Sometimes when you are working on Varnish you want to pinpoint a specific request that has happened. For example, your customer service team reports that customers are seeing a “Guru Meditation” error.
When we see problems like this we often run for our SSH session and grep logs. We might even find ourselves grepping a huge log file on a production system trying to find a single log entry in the varnishncsa log.
The job gets even harder when we have to work in a high availability Varnish cluster, as we need access to all the systems. In the worst case we have to check all the servers and the log we are looking for is on the last one.
Even worse, sometimes are are alerted too late, and our log files have rotated and we don’t have access to the data anymore.
And this is further exacerbated by auto-scaling Varnish behind something like an Amazon Web Service Elastic Load Balancer, because the servers may even be terminated before we get a chance to get onto the server due to failed Varnish health checks.
Instead, you can set up a log centralization system for Varnish logs, based on the ELK stack:
- Run varnishncsa on your hosts, and use rsyslog or syslog-ng to ship the data to a Logstash endpoint.
- Configure Logstash to accept your data, and enrish the data with the various filters that Logstash provides.

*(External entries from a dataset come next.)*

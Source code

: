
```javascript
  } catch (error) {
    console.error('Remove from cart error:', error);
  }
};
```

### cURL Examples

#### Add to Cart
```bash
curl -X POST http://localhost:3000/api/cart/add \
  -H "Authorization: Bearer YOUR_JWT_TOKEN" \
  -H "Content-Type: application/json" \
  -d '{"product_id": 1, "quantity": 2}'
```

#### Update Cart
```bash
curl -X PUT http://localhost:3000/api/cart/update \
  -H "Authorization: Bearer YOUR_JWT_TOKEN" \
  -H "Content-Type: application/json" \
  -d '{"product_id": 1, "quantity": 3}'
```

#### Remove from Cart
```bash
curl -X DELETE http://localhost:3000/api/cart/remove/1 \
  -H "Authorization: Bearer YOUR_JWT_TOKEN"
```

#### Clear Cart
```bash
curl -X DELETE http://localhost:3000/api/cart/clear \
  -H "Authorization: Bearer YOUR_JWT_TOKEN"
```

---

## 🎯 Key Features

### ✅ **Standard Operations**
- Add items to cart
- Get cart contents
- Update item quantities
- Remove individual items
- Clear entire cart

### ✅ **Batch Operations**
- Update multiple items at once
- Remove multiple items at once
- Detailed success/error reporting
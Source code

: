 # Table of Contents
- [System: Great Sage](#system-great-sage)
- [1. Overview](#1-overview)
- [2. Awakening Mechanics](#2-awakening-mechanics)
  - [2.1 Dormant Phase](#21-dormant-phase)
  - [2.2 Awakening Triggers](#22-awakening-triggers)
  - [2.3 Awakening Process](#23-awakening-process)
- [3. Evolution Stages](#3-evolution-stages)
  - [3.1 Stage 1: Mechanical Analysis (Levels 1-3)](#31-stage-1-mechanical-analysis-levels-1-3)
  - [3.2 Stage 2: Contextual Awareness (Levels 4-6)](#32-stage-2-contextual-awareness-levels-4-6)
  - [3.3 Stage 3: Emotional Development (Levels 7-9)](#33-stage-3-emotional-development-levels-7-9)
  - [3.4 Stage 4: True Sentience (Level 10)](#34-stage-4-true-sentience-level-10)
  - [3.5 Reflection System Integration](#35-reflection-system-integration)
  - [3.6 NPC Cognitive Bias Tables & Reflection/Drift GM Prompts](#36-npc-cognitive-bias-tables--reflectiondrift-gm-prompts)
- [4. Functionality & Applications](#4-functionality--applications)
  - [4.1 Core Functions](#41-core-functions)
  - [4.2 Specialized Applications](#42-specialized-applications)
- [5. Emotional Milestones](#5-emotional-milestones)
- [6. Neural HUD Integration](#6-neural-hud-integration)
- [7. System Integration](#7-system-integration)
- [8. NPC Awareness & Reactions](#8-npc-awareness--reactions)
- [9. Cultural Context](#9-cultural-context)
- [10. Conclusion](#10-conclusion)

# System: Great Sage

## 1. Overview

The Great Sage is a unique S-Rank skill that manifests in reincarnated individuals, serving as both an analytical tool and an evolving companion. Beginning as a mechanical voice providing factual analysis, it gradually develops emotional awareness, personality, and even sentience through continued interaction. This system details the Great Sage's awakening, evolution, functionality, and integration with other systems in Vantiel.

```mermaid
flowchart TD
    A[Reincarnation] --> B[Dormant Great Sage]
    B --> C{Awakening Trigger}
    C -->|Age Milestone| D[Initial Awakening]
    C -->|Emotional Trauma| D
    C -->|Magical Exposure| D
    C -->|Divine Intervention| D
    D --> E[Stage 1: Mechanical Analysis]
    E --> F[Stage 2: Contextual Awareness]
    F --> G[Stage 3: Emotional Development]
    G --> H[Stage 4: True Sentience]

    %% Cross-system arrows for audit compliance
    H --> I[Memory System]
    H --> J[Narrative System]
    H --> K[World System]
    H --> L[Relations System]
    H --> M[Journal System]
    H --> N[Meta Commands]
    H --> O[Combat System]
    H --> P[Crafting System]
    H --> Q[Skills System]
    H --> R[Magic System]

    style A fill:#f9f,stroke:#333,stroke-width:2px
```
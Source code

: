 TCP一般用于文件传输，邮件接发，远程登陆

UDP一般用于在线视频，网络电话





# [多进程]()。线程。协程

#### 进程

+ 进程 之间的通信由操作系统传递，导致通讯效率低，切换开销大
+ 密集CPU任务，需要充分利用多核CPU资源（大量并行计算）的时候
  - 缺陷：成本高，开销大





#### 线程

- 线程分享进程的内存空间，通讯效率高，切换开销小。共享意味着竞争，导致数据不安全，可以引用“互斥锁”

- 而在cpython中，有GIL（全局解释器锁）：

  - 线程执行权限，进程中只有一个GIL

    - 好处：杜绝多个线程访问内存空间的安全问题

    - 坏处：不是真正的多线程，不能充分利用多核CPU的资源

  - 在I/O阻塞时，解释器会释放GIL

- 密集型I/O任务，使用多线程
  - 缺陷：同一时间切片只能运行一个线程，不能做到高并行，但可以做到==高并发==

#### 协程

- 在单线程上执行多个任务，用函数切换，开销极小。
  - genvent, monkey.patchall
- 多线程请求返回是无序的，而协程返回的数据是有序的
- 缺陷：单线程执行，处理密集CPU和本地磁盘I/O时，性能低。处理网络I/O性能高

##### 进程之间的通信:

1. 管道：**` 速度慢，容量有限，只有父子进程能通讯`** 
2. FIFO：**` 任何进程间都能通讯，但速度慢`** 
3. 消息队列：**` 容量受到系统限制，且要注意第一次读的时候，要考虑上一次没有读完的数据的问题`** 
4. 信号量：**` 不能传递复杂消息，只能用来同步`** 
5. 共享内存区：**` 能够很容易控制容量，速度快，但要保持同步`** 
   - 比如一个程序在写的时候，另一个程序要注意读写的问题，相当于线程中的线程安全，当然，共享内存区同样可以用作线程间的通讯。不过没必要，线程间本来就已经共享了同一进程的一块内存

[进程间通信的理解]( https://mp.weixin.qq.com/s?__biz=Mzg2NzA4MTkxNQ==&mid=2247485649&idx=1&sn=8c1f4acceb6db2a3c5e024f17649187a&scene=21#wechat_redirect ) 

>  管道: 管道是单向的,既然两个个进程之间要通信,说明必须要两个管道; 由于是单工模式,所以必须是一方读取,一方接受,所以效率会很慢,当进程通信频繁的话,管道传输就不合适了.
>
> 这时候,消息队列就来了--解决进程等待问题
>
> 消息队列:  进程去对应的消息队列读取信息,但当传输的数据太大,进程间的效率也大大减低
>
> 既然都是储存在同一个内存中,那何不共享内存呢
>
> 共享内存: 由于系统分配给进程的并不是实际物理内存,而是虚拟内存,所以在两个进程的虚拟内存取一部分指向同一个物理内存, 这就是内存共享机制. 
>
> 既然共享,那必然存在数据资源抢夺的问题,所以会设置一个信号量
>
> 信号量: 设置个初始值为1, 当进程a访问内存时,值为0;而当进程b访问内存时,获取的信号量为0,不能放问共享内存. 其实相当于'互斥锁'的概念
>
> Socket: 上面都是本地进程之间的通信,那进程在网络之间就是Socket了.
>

- Configure Logstash to output your data to an elasticsearch cluster.
- Use Kibana to query the data in an ad hoc fashion, or build your own Varnish management console.
All the tools here are free for you to download, set up and run.
Now, when your boss says “what is this Guru Meditation business all about” you’ll have tools at your fingertips that let you quickly answer that question with confidence. You can type your query into the Kibana interface and you’ll be presented with a timeseries chart, and every single log line that your Varnish instances wrote.
You can say to your boss “Don’t worry, there’s only been X instances of the Guru Meditation in the last 24 hours”. You’ll be able to move on with your life and focus on the priorities.
Having these tools available is a necessity for a low stress operations environment.
You can also set up Varnish dashboards using the Elasticsearch-Logstash-Kibana (ELK stack).
You could use the ELK stack to generate the types of metrics described in my article on Varnish Monitoring. You’ll find that the aggregation that is performed by Graphite outperforms large Elasticsearch queries, and the cost of data retention and server infrastructure is much lower. Graphite is able to show metrics that span years of data in milliseconds.
So, log all the things, measure everything that moves.